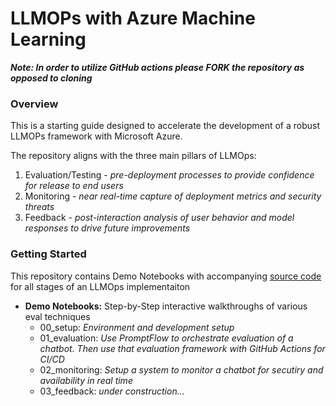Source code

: # LLMOPs with Azure Machine Learning

**_Note: In order to utilize GitHub actions please FORK the repository as opposed to cloning_**

### **Overview**
This is a starting guide designed to accelerate the development of a robust LLMOPs framework with Microsoft Azure.

The repository aligns with the three main pillars of LLMOps:
1. Evaluation/Testing - _pre-deployment processes to provide confidence for release to end users_
2. Monitoring - _near real-time capture of deployment metrics and security threats_
3. Feedback - _post-interaction analysis of user behavior and model responses to drive future improvements_

### **Getting Started**  
This repository contains Demo Notebooks with accompanying [source code](./src/) for all stages of an LLMOps implementaiton
  
- **Demo Notebooks:** Step-by-Step interactive walkthroughs of various eval techniques
  - 00_setup: _Environment and development setup_
  - 01_evaluation: _Use PromptFlow to orchestrate evaluation of a chatbot. Then use that evaluation framework with GitHub Actions for CI/CD_
  - 02_monitoring: _Setup a system to monitor a chatbot for secutiry and availability in real time_
  - 03_feedback: _under construction..._


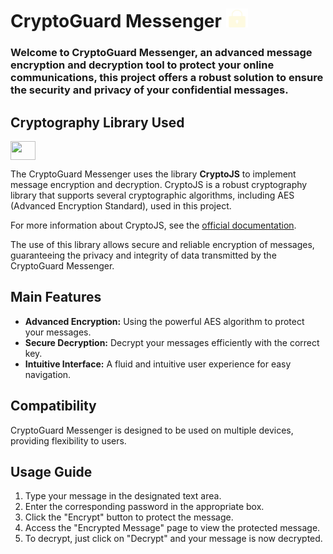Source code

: # CryptoGuard Messenger  <img height="30" width="35"  src="assets/img/icon-lock.png">

<h3>Welcome to CryptoGuard Messenger, an advanced message encryption and decryption tool to protect your online communications, 
this project offers a robust solution to ensure the security and privacy of your confidential messages.</h3>


## Cryptography Library Used
<img  align="center" alto="Ellen-javascript" height="30" width="40" src="https://cdn.jsdelivr.net/gh/devicons/devicon/icons/javascript/javascript-original.svg">

The CryptoGuard Messenger uses the library  **CryptoJS** to implement message encryption and decryption. CryptoJS is a robust cryptography library that supports several cryptographic algorithms, including AES (Advanced Encryption Standard), used in this project.

For more information about CryptoJS, see the [official documentation](https://cryptojs.gitbook.io/docs/).

The use of this library allows secure and reliable encryption of messages, guaranteeing the privacy and integrity of data transmitted by the CryptoGuard Messenger.


## Main Features
- **Advanced Encryption:** Using the powerful AES algorithm to protect your messages.
- **Secure Decryption:** Decrypt your messages efficiently with the correct key.
- **Intuitive Interface:** A fluid and intuitive user experience for easy navigation.


## Compatibility
CryptoGuard Messenger is designed to be used on multiple devices, providing flexibility to users.  

## Usage Guide
1. Type your message in the designated text area.
2. Enter the corresponding password in the appropriate box.
3. Click the "Encrypt" button to protect the message.
4. Access the "Encrypted Message" page to view the protected message.
5. To decrypt, just click on "Decrypt" and your message is now decrypted.
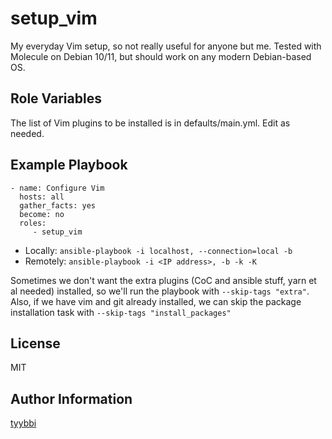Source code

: setup_vim
=========

My everyday Vim setup, so not really useful for anyone but me. Tested with
Molecule on Debian 10/11, but should work on any modern Debian-based OS.

Role Variables
--------------

The list of Vim plugins to be installed is in defaults/main.yml. Edit as
needed.

Example Playbook
----------------

    - name: Configure Vim
      hosts: all
      gather_facts: yes
      become: no
      roles:
         - setup_vim

- Locally: `ansible-playbook -i localhost, --connection=local -b`
- Remotely: `ansible-playbook -i <IP address>, -b -k -K`

Sometimes we don't want the extra plugins (CoC and ansible stuff, yarn et al
needed) installed, so we'll run the playbook with `--skip-tags "extra"`. Also,
if we have vim and git already installed, we can skip the package installation
task with `--skip-tags "install_packages"`

License
-------

MIT

Author Information
------------------

[tyybbi](https://github.com/tyybbi)
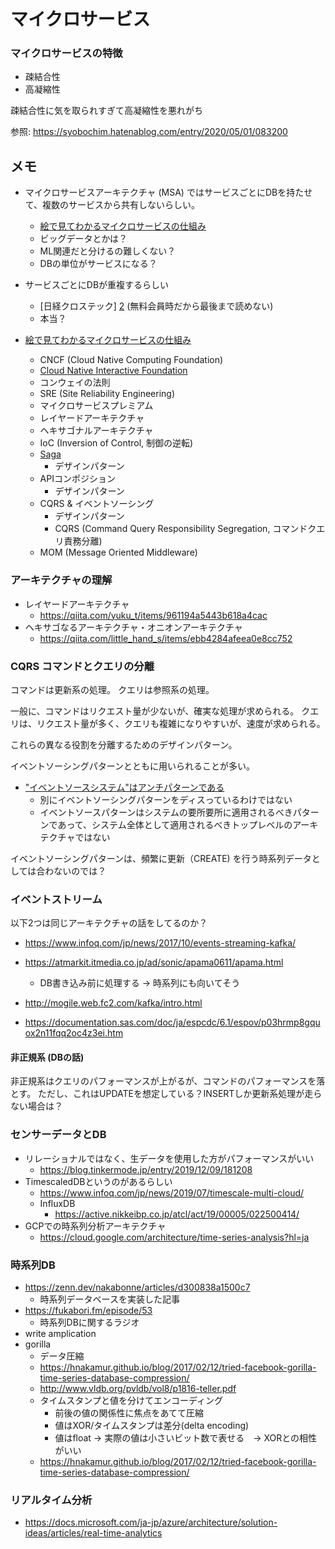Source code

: # マイクロサービス

### マイクロサービスの特徴

- 疎結合性
- 高凝縮性

疎結合性に気を取られすぎて高凝縮性を悪れがち

参照: <https://syobochim.hatenablog.com/entry/2020/05/01/083200>


## メモ

- マイクロサービスアーキテクチャ (MSA) ではサービスごとにDBを持たせて、複数のサービスから共有しないらしい。
    - [絵で見てわかるマイクロサービスの仕組み][1]
    - ビッグデータとかは？
    - ML関連だと分けるの難しくない？
    - DBの単位がサービスになる？
- サービスごとにDBが重複するらしい
    - [日経クロステック] [2] (無料会員時だから最後まで読めない)
    - 本当？

- [絵で見てわかるマイクロサービスの仕組み][1]
    - CNCF (Cloud Native Computing Foundation)
    - [Cloud Native Interactive Foundation][3]
    - コンウェイの法則
    - SRE (Site Reliability Engineering)
    - マイクロサービスプレミアム
    - レイヤードアーキテクチャ
    - ヘキサゴナルアーキテクチャ
    - IoC (Inversion of Control, 制御の逆転)
    - [Saga][6]
        - デザインパターン
    - APIコンポジション
        - デザインパターン
    - CQRS & イベントソーシング
        - デザインパターン　
        - CQRS (Command Query Responsibility Segregation, コマンドクエリ責務分離)
    - MOM (Message Oriented Middleware)


[1]: https://www.amazon.co.jp/%E7%B5%B5%E3%81%A7%E8%A6%8B%E3%81%A6%E3%82%8F%E3%81%8B%E3%82%8B%E3%83%9E%E3%82%A4%E3%82%AF%E3%83%AD%E3%82%B5%E3%83%BC%E3%83%93%E3%82%B9%E3%81%AE%E4%BB%95%E7%B5%84%E3%81%BF-%E6%A8%BD%E6%BE%A4-%E5%BA%83%E4%BA%A8/dp/4798165433 (絵で見てわかるマイクロサービスの仕組み)
[2]: https://xtech.nikkei.com/atcl/nxt/mag/nc/18/041400166/021800012/ (XTECH)
[3]: https://landscape.cncf.io/ (CNIL)
[4]: https://github.com/cncf/toc/blob/main/DEFINITION.md (Cloud Native Computingの定義)
[5]: https://github.com/cncf/trailmap (trailmap)
[6]: https://qiita.com/yoshii0110/items/4ae10eb071565cb90b37 (sagaパターン)


### アーキテクチャの理解

- レイヤードアーキテクチャ
    - <https://qiita.com/yuku_t/items/961194a5443b618a4cac>
- ヘキサゴなるアーキテクチャ・オニオンアーキテクチャ
    - <https://qiita.com/little_hand_s/items/ebb4284afeea0e8cc752>

### CQRS コマンドとクエリの分離

コマンドは更新系の処理。
クエリは参照系の処理。

一般に、コマンドはリクエスト量が少ないが、確実な処理が求められる。
クエリは、リクエスト量が多く、クエリも複雑になりやすいが、速度が求められる。

これらの異なる役割を分離するためのデザインパターン。

イベントソーシングパターンとともに用いられることが多い。
- ["イベントソースシステム"はアンチパターンである](https://www.infoq.com/jp/news/2016/05/event-sourcing-anti-pattern/)
    - 別にイベントソーシングパターンをディスっているわけではない
    - イベントソースパターンはシステムの要所要所に適用されるべきパターンであって、システム全体として適用されるべきトップレベルのアーキテクチャではない

イベントソーシングパターンは、頻繁に更新（CREATE) を行う時系列データとしては合わないのでは？

### イベントストリーム

以下2つは同じアーキテクチャの話をしてるのか？
- <https://www.infoq.com/jp/news/2017/10/events-streaming-kafka/>
- <https://atmarkit.itmedia.co.jp/ad/sonic/apama0611/apama.html>
    - DB書き込み前に処理する -> 時系列にも向いてそう

- <http://mogile.web.fc2.com/kafka/intro.html>
- <https://documentation.sas.com/doc/ja/espcdc/6.1/espov/p03hrmp8gquox2n11fqq2oc4z3ei.htm>

#### 非正規系 (DBの話)

非正規系はクエリのパフォーマンスが上がるが、コマンドのパフォーマンスを落とす。
ただし、これはUPDATEを想定している？INSERTしか更新系処理が走らない場合は？

### センサーデータとDB

- リレーショナルではなく、生データを使用した方がパフォーマンスがいい
    - <https://blog.tinkermode.jp/entry/2019/12/09/181208>
- TimescaledDBというのがあるらしい
    - <https://www.infoq.com/jp/news/2019/07/timescale-multi-cloud/>
    - InfluxDB
        - <https://active.nikkeibp.co.jp/atcl/act/19/00005/022500414/>
- GCPでの時系列分析アーキテクチャ
    - <https://cloud.google.com/architecture/time-series-analysis?hl=ja>

### 時系列DB

- <https://zenn.dev/nakabonne/articles/d300838a1500c7>
    - 時系列データベースを実装した記事
- <https://fukabori.fm/episode/53>
    - 時系列DBに関するラジオ
- write amplication
- gorilla
    - データ圧縮
    - <https://hnakamur.github.io/blog/2017/02/12/tried-facebook-gorilla-time-series-database-compression/>
    - <http://www.vldb.org/pvldb/vol8/p1816-teller.pdf>
    - タイムスタンプと値を分けてエンコーディング
        - 前後の値の関係性に焦点をあてて圧縮
        - 値はXOR/タイムスタンプは差分(delta encoding)
        - 値はfloat -> 実際の値は小さいビット数で表せる　-> XORとの相性がいい
    - <https://hnakamur.github.io/blog/2017/02/12/tried-facebook-gorilla-time-series-database-compression/>

### リアルタイム分析

- <https://docs.microsoft.com/ja-jp/azure/architecture/solution-ideas/articles/real-time-analytics>
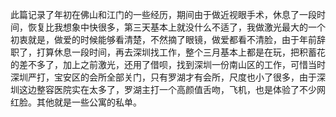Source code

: 此篇记录了年初在佛山和江门的一些经历，期间由于做近视眼手术，休息了一段时间，恢复比我想象中快很多，第三天基本上就没什么不适了，我做激光最大的一个初衷就是，做爱的时候能够看清楚，不然摘了眼镜，做爱都看不清脸，由于年前辞职了，打算休息一段时间，再去深圳找工作，整个三月基本上都是在玩，把积蓄花的差不多了，加上之前激光，还用了借呗，找到深圳一份南山区的工作，可惜当时深圳严打，宝安区的会所全部关门，只有罗湖才有会所，尺度也小了很多，由于深圳这边整容医院实在太多了，罗湖主打一个高颜值舌吻，飞机，也是体验了不少网红脸。其他就是一些公寓的私单。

____

- **Task brief**: Take the lines from the start of the material to the line with "This is a starting", both included, and transcribe them exactly without the pictures.

- **Result**:
Source code

: # LLMOPs with Azure Machine Learning

**_Note: In order to utilize GitHub actions please FORK the repository as opposed to cloning_**

### **Overview**
This is a starting guide designed to accelerate the development of a robust LLMOPs framework with Microsoft Azure.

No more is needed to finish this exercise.